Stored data
####################
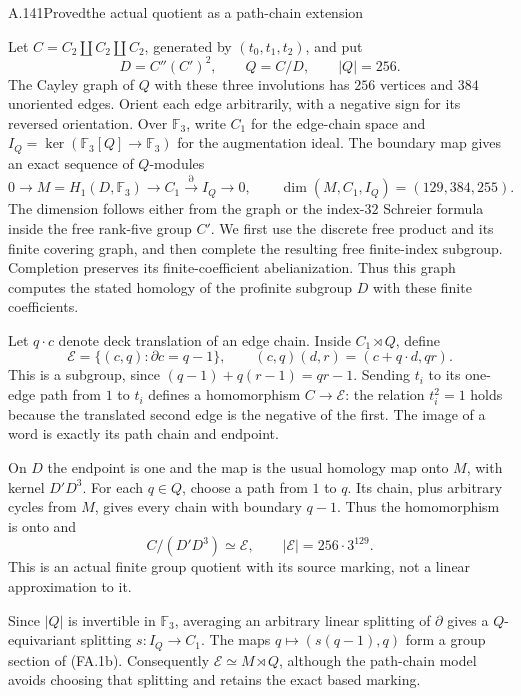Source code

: \begin{statement}{A.141}{Proved}{the actual quotient as a path-chain extension}
\end{statement}
Let $C=C_2\amalg C_2\amalg C_2$, generated by
$(t_0,t_1,t_2)$, and put
\[
 D=C''(C')^2,\qquad Q=C/D,\qquad |Q|=256.
\]
The Cayley graph of $Q$ with these three involutions
has $256$ vertices and $384$ unoriented edges.
Orient each edge arbitrarily, with a negative sign
for its reversed orientation. Over $\mathbb F_3$,
write $C_1$ for the edge-chain space and
$I_Q=\ker(\mathbb F_3[Q]\to\mathbb F_3)$ for the
augmentation ideal. The boundary map gives an exact
sequence of $Q$-modules
\[
 0\longrightarrow M=H_1(D,\mathbb F_3)
 \longrightarrow C_1\stackrel{\partial}{\longrightarrow}
 I_Q\longrightarrow0,
 \qquad \dim(M,C_1,I_Q)=(129,384,255).
 \tag{FA.1a}
\]
The dimension follows either from the graph or the
index-$32$ Schreier formula inside the free rank-five
group $C'$. We first use the discrete free product and its
finite covering graph, and then complete the resulting
free finite-index subgroup. Completion preserves its
finite-coefficient abelianization. Thus this graph
computes the stated homology of the profinite subgroup
$D$ with these finite coefficients.

Let $q\cdot c$ denote deck translation of an edge chain.
Inside $C_1\rtimes Q$, define
\[
 \mathcal E=\{(c,q):\partial c=q-1\},\qquad
 (c,q)(d,r)=(c+q\cdot d,qr).
 \tag{FA.1b}
\]
This is a subgroup, since
$(q-1)+q(r-1)=qr-1$. Sending $t_i$ to its one-edge
path from $1$ to $t_i$ defines a homomorphism
$C\to\mathcal E$: the relation $t_i^2=1$ holds
because the translated second edge is the negative
of the first. The image of a word is exactly its
path chain and endpoint.

On $D$ the endpoint is one and the map is the usual
homology map onto $M$, with kernel $D'D^3$. For each
$q\in Q$, choose a path from $1$ to $q$. Its chain,
plus arbitrary cycles from $M$, gives every chain
with boundary $q-1$. Thus the homomorphism is onto
and
\[
       \boxed{\ C/(D'D^3)\simeq\mathcal E,\qquad
                    |\mathcal E|=256\cdot3^{129}.\ }
 \tag{FA.1c}
\]
This is an actual finite group quotient with its
source marking, not a linear approximation to it.

Since $|Q|$ is invertible in $\mathbb F_3$, averaging
an arbitrary linear splitting of $\partial$ gives
a $Q$-equivariant splitting $s:I_Q\to C_1$.
The maps $q\mapsto(s(q-1),q)$ form a group section
of (FA.1b). Consequently $\mathcal E\simeq M\rtimes Q$,
although the path-chain model avoids choosing that
splitting and retains the exact based marking.

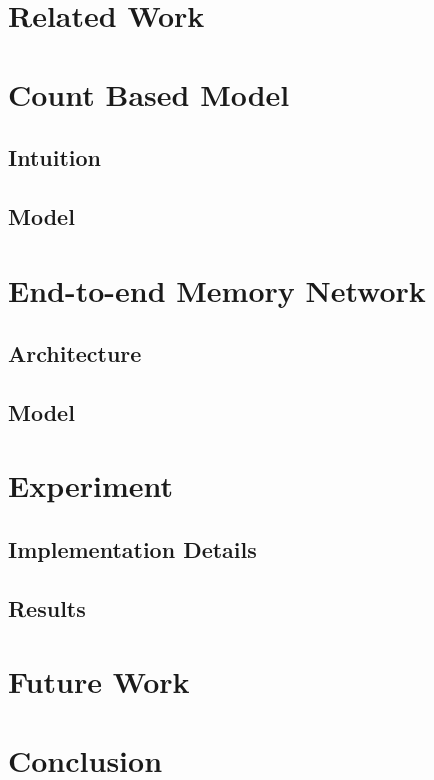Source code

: \documentclass[twoside,11pt]{article}
\begin{document}
\section{Related Work}

\section{Count Based Model}
\subsection{Intuition}
\subsection{Model}

\section{End-to-end Memory Network}
\subsection{Architecture}
\subsection{Model}

\section{Experiment}
\subsection{Implementation Details}

\subsection{Results}

\section{Future Work}

\section{Conclusion}

\end{document}

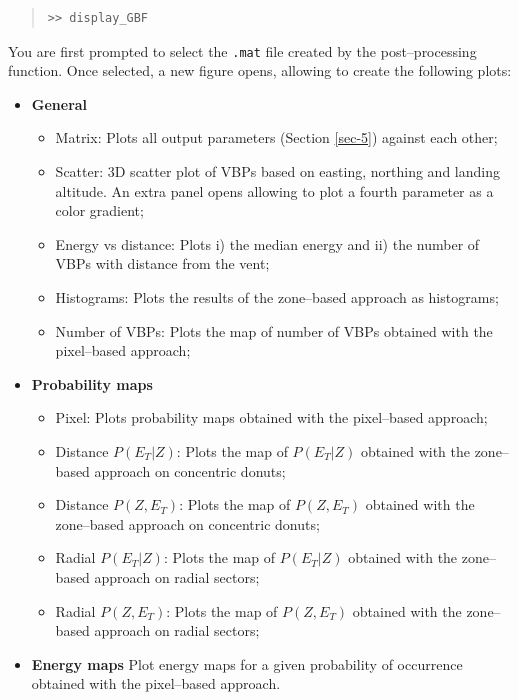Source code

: \documentclass[10pt,a4paper]{article}
\begin{document}
\begin{quote}
\begin{verbatim}
>> display_GBF
\end{verbatim}
\end{quote}

You are first prompted to select the \verb|.mat| file created by the post--processing function. Once selected, a new figure opens, allowing to create the following plots:

\begin{itemize}
\item \textbf{General}
	\begin{itemize}
	\item \textsf{\color{namecolor}Matrix:} Plots all output parameters (Section \ref{sec-5}) against each other;
	\item \textsf{\color{namecolor}Scatter:} 3D scatter plot of VBPs based on easting, northing and landing altitude. An extra panel opens allowing to plot a fourth parameter as a color gradient;
	\item \textsf{\color{namecolor}Energy vs distance:} Plots i) the median energy and ii) the number of VBPs with distance from the vent;
	\item \textsf{\color{namecolor}Histograms:} Plots the results of the zone--based approach as histograms;
	\item \textsf{\color{namecolor}Number of VBPs:} Plots the map of number of VBPs obtained with the pixel--based approach;
	\end{itemize}
\item \textbf{Probability maps}
	\begin{itemize}
	\item \textsf{\color{namecolor}Pixel:} Plots probability maps obtained with the pixel--based approach;
	\item \textsf{\color{namecolor}Distance $P(E_T \vert Z)$:} Plots the map of $P(E_T \vert Z)$ obtained with the zone--based approach on concentric donuts;
	\item \textsf{\color{namecolor}Distance $P(Z, E_T)$:}  Plots the map of $P(Z, E_T)$ obtained with the zone--based approach on concentric donuts;
	\item \textsf{\color{namecolor}Radial $P(E_T \vert Z)$:} Plots the map of $P(E_T \vert Z)$ obtained with the zone--based approach on radial sectors;
	\item \textsf{\color{namecolor}Radial $P(Z, E_T)$:} Plots the map of $P(Z, E_T)$ obtained with the zone--based approach on radial sectors;
	\end{itemize}
\item \textbf{Energy maps} Plot energy maps for a given probability of occurrence obtained with the pixel--based approach.
\end{itemize}
\end{document}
####################
◆ Work request: Within the records above, each line containing "subgroup" is to be returned.

◆ Reply to the task:
free finite-index subgroup. Completion preserves its
computes the stated homology of the profinite subgroup
This is a subgroup, since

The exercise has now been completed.